* **Task prompt**:
Please filter the entries for the word "term" and copy every line that has it.

* **Provided information**:
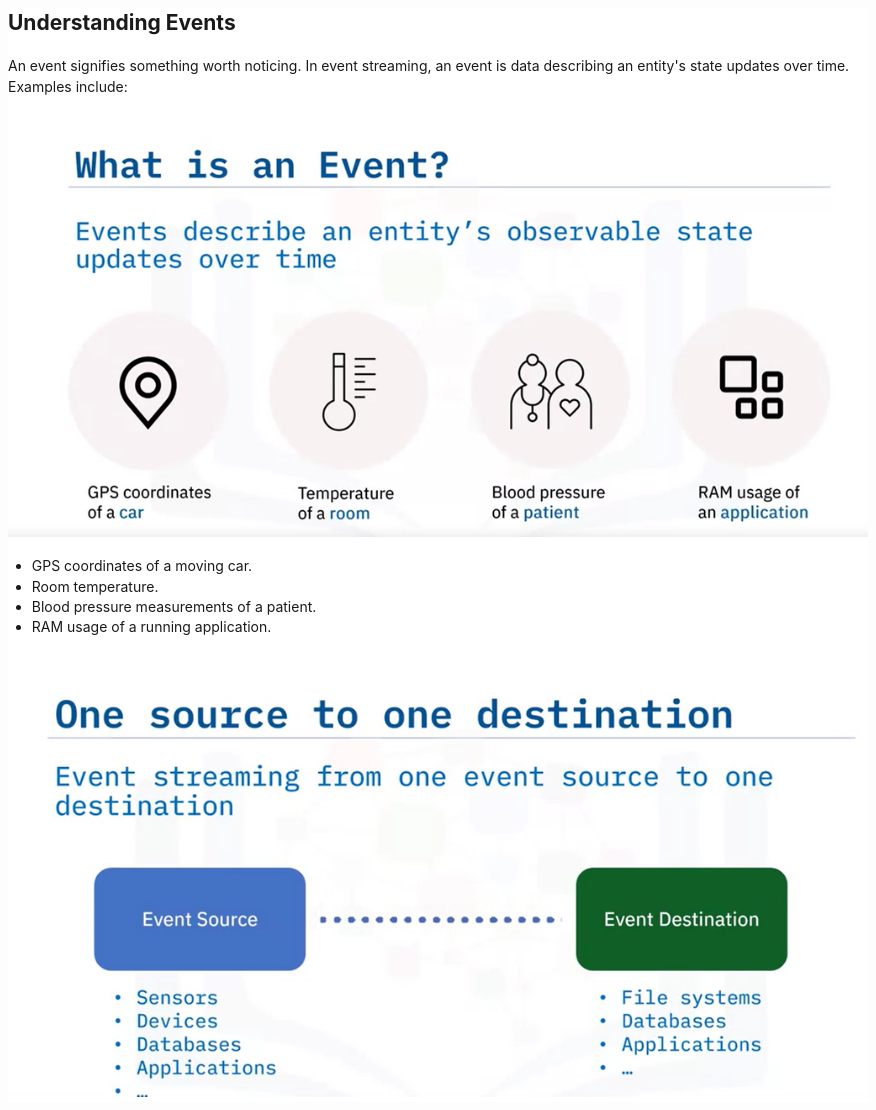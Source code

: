 ## Understanding Events
An event signifies something worth noticing. In event streaming, an event is data describing an entity's state updates over time. Examples include:

![alt text](image.png)

- GPS coordinates of a moving car.
- Room temperature.
- Blood pressure measurements of a patient.
- RAM usage of a running application.

![](image-1.png)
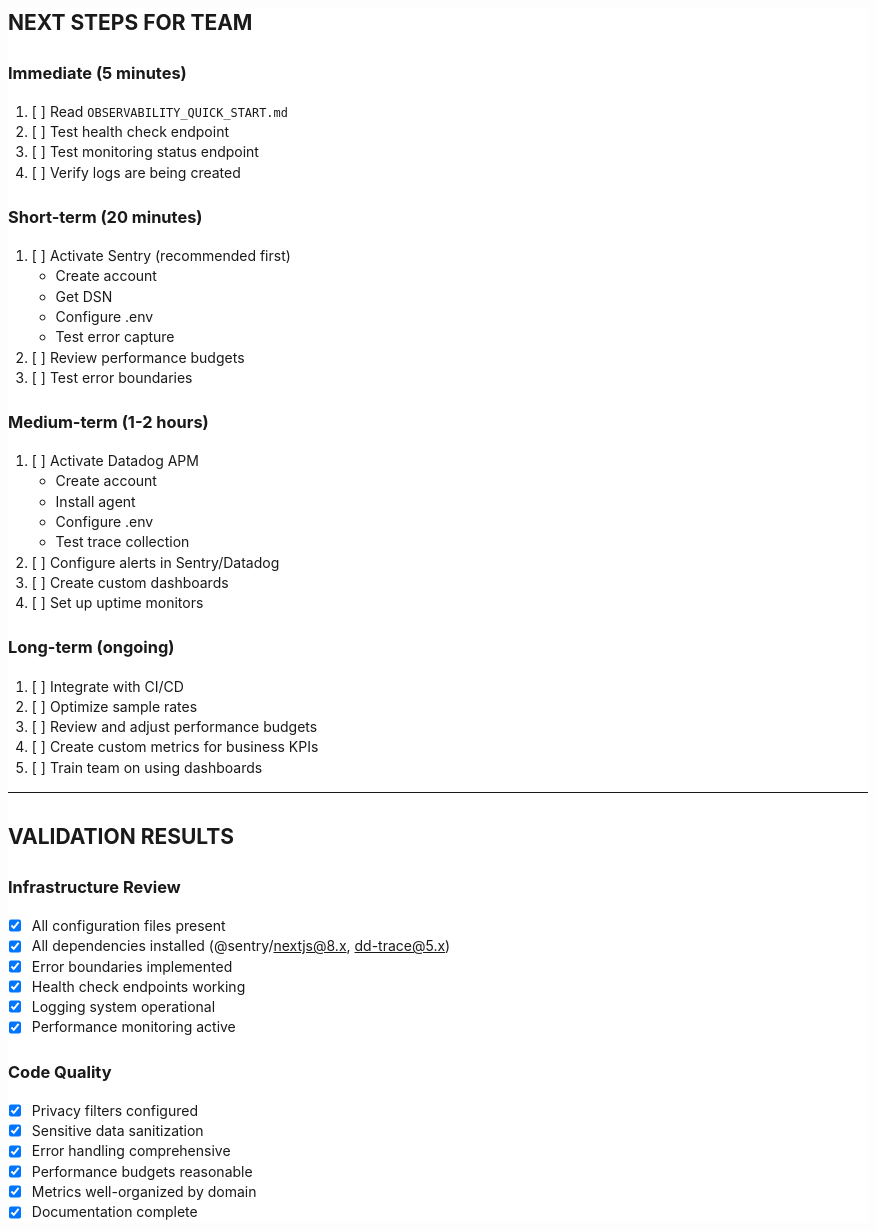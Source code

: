 
## NEXT STEPS FOR TEAM

### Immediate (5 minutes)
1. [ ] Read `OBSERVABILITY_QUICK_START.md`
2. [ ] Test health check endpoint
3. [ ] Test monitoring status endpoint
4. [ ] Verify logs are being created

### Short-term (20 minutes)
1. [ ] Activate Sentry (recommended first)
   - Create account
   - Get DSN
   - Configure .env
   - Test error capture
2. [ ] Review performance budgets
3. [ ] Test error boundaries

### Medium-term (1-2 hours)
1. [ ] Activate Datadog APM
   - Create account
   - Install agent
   - Configure .env
   - Test trace collection
2. [ ] Configure alerts in Sentry/Datadog
3. [ ] Create custom dashboards
4. [ ] Set up uptime monitors

### Long-term (ongoing)
1. [ ] Integrate with CI/CD
2. [ ] Optimize sample rates
3. [ ] Review and adjust performance budgets
4. [ ] Create custom metrics for business KPIs
5. [ ] Train team on using dashboards

---

## VALIDATION RESULTS

### Infrastructure Review
- [x] All configuration files present
- [x] All dependencies installed (@sentry/nextjs@8.x, dd-trace@5.x)
- [x] Error boundaries implemented
- [x] Health check endpoints working
- [x] Logging system operational
- [x] Performance monitoring active

### Code Quality
- [x] Privacy filters configured
- [x] Sensitive data sanitization
- [x] Error handling comprehensive
- [x] Performance budgets reasonable
- [x] Metrics well-organized by domain
- [x] Documentation complete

* **Result of this task**:
### Short-term (20 minutes)
### Medium-term (1-2 hours)
### Long-term (ongoing)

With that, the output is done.